Google's massive language translation work identifies where it goofs up

For low-resource languages such as kalaallisut and Fula, a big effort to find out what is lost in translation.
Written by Tiernan Ray, Contributing Writer on

Scores for languages when translating from English and back to English again, correlated to how many sample sentences the language has. Toward the right side, higher numbers of example sentences result in better scores. There are outliers, such as English in Cyrillic, which has very few examples but translates well. 

Bapna et al., 2022

What do you do after you have collected writing samples for a thousand languages for the purpose of translation, and humans still rate the resulting translations a fail?

Examine the failures, obviously. 

And that is the interesting work that Google machine learning scientists related this month in a massive research paper on multi-lingual translation, "Building Machine Translation Systems for the Next Thousand Languages," posted on Arxiv.

"Despite tremendous progress in low-resource machine translation, the number of languages for which widely-available, general-domain MT systems have been built has been limited to around 100, which is a small fraction of the over 7000+ languages that are spoken in the world today," write lead author Ankur Bapna and colleagues. 

The paper describes a project to create a data set of over a thousand languages, including so-called low-resource languages, those that have very few documents to use as samples for training machine learning. 

Also: DeepMind: Why is AI so good at language? It's something in language itself

While it is easy to collect billions of example sentences for English, and over a hundred million example sentences for Icelandic, for example, the language kalaallisut, spoken by about 56,000 people in Greenland, has fewer than a million extant example sentences readily available in online texts; and the Kelantan-Pattani Malay language, spoken by about five million people in Malaysia and Thailand, has fewer than 10,000 example sentences readily available.

To compile a data set for machine translation for such low-resource languages, Bapna and two dozen colleagues first created a tool to scour the Internet and identify texts in low-resource languages. The authors use a number of machine learning techniques to extend a system called LangID, which comprises techniques for identifying whether a Web text belongs to a given language.

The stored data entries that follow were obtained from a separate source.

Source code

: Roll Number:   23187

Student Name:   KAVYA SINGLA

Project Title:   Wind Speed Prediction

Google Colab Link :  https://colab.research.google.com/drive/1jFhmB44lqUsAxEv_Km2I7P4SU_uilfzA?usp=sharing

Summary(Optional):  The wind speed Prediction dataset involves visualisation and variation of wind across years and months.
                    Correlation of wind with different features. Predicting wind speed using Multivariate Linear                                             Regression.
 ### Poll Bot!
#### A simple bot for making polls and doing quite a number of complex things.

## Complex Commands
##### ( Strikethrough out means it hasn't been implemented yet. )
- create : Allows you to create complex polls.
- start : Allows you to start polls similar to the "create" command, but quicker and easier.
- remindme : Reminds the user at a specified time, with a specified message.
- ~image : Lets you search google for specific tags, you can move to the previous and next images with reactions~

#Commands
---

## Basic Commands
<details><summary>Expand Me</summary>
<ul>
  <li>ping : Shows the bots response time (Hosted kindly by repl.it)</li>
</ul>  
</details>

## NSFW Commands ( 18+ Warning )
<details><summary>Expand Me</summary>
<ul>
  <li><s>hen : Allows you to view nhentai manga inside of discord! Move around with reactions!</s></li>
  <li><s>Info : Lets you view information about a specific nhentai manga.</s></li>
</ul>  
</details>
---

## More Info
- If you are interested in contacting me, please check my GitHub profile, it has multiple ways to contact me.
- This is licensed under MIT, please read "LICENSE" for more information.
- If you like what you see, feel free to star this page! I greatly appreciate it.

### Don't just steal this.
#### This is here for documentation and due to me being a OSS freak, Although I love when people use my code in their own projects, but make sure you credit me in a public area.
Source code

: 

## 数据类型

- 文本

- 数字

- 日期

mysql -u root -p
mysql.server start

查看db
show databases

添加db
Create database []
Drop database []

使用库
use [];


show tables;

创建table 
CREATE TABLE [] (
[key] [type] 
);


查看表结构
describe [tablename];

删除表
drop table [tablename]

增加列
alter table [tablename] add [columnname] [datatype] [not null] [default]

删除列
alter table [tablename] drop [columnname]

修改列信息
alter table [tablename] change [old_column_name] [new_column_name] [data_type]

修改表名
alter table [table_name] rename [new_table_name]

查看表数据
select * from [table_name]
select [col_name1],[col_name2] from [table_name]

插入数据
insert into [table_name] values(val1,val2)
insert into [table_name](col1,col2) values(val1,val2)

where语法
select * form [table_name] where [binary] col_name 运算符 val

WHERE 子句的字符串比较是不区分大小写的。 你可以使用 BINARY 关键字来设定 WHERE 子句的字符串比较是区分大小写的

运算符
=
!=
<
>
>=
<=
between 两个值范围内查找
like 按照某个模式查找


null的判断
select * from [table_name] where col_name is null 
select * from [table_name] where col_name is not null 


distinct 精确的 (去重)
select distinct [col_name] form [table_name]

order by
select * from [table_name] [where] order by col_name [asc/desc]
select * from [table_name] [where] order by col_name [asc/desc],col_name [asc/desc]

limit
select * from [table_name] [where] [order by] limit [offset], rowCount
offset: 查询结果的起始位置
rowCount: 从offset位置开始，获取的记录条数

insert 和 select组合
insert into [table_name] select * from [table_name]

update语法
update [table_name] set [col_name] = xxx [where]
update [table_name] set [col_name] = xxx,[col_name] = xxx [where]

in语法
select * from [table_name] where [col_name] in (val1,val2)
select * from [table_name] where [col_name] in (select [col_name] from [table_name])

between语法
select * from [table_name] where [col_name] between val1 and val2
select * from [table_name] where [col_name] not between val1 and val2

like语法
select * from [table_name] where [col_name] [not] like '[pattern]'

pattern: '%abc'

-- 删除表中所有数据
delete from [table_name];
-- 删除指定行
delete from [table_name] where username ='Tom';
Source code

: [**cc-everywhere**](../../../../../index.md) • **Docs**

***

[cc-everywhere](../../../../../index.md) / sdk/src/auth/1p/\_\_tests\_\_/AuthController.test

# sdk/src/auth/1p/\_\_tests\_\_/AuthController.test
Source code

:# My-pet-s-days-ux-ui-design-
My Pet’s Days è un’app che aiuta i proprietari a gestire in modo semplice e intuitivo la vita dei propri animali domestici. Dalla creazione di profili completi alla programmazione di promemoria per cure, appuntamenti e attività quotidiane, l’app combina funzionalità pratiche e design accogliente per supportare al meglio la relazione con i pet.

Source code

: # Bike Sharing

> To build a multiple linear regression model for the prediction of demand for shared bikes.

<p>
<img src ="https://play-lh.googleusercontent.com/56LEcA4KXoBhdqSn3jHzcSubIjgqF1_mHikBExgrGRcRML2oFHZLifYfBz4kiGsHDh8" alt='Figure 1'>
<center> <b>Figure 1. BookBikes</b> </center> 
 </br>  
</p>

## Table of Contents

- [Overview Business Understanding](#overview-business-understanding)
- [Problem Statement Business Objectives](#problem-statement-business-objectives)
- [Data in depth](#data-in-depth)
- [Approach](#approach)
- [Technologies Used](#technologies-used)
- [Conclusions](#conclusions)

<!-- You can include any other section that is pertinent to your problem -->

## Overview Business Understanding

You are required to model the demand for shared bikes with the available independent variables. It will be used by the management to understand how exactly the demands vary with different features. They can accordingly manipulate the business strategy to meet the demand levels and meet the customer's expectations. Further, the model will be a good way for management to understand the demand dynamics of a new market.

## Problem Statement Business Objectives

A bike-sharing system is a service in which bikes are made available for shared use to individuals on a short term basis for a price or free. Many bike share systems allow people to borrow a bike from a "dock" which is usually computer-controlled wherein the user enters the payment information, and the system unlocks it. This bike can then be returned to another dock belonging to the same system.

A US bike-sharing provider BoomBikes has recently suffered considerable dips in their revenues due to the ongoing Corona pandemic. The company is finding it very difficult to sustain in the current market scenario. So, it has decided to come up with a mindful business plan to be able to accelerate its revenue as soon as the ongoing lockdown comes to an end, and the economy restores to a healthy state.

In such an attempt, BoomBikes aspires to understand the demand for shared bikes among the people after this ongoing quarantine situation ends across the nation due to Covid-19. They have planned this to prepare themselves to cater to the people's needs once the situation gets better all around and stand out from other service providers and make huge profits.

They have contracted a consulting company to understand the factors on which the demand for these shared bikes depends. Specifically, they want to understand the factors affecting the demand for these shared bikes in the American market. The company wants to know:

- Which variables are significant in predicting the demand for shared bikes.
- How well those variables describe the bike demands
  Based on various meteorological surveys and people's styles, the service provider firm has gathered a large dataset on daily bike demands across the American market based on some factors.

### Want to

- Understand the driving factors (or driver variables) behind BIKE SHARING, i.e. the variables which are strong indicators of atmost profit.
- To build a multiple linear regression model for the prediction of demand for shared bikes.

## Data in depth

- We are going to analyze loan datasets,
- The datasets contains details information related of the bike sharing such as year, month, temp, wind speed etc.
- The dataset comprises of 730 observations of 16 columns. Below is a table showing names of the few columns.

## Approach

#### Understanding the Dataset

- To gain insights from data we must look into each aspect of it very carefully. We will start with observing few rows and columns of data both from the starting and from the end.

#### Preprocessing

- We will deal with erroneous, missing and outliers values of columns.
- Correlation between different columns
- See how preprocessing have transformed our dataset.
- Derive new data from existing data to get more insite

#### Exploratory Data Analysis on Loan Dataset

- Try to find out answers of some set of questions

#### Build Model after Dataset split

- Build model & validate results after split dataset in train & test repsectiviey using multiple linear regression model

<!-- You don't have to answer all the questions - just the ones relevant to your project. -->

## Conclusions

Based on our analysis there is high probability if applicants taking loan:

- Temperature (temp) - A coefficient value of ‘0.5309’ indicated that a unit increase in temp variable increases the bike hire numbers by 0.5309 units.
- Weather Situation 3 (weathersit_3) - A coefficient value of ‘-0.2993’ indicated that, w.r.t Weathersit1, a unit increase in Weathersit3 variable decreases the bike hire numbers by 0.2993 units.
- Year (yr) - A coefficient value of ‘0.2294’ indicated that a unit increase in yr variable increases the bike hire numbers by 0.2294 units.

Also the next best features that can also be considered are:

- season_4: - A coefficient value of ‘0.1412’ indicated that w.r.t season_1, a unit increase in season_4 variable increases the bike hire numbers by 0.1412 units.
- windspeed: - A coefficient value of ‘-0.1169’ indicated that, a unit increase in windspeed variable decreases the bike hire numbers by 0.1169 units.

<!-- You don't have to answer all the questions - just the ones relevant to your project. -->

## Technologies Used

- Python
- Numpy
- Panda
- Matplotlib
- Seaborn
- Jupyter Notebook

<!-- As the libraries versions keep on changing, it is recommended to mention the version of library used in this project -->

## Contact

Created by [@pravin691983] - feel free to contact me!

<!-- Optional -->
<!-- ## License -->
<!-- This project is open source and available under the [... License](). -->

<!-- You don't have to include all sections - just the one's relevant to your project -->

That is a rather involved process of eliminating false positives. 

After scouring the Web with LangID techniques, the authors were able to assemble "a dataset with corpora for 1503 low-resource languages, ranging in size from one sentence (Mape) to 83 million sentences (Sabah Malay)." 

The scientists boiled that list down to 1,057 languages "where we recovered more than 25,000 monolingual sentences (before deduplication)," and combined that group of samples with the much larger data for 83 "high-resource languages" such as English. 

Also: AI: The pattern is not in the data, it's in the machine

They then tested their data set by running experiments to translate between the languages in that set. They used various versions of the ubiquitous Transformer neural net for language modeling. In order to test performance of translations, the authors focused on translating to and from English with 38 languages for which they obtained example true translations, including kalaallisut 

That's where the most interesting part comes in. The authors asked human reviewers who are native speakers of low-resource languages to rate the quality of translations for 28 languages on a scale of zero to six, with zero being "nonsense or wrong language" and six, "perfect." 

Also: Facebook open sources tower of Babel, Klingon not supported

The results are not great. Out of 28 languages translated from English, 13 were rated below 4 on the scale in terms of quality of translation. That would imply almost half of the English to target translations were mediocre. 

The authors have a fascinating discussion starting on page 23 of what seems to have gone wrong in those translations with weak ratings. 

"The biggest takeaway is that automatic metrics overestimate performance on related dialects," they write, meaning, scores the machine assigns to translations, such as the widely used BLEU score, tend to give credit where the neural network is simply translating into a wrong language that is like another language. For example, "Nigerian Pidgin (pcm), a dialect of English, had very high BLEU and CHRF scores, of around 35 and 60 respectively. However, humans rated the translations very harshly, with a full 20% judged as 'Nonsense/Wrong Language', with trusted native speakers confirming that the translations were unusable."

"What's happening here that the model translates into (a corrupted version of ) the wrong dialect, but it is close enough on a character n-gram level" for the automatic benchmark to score it high, they observe. 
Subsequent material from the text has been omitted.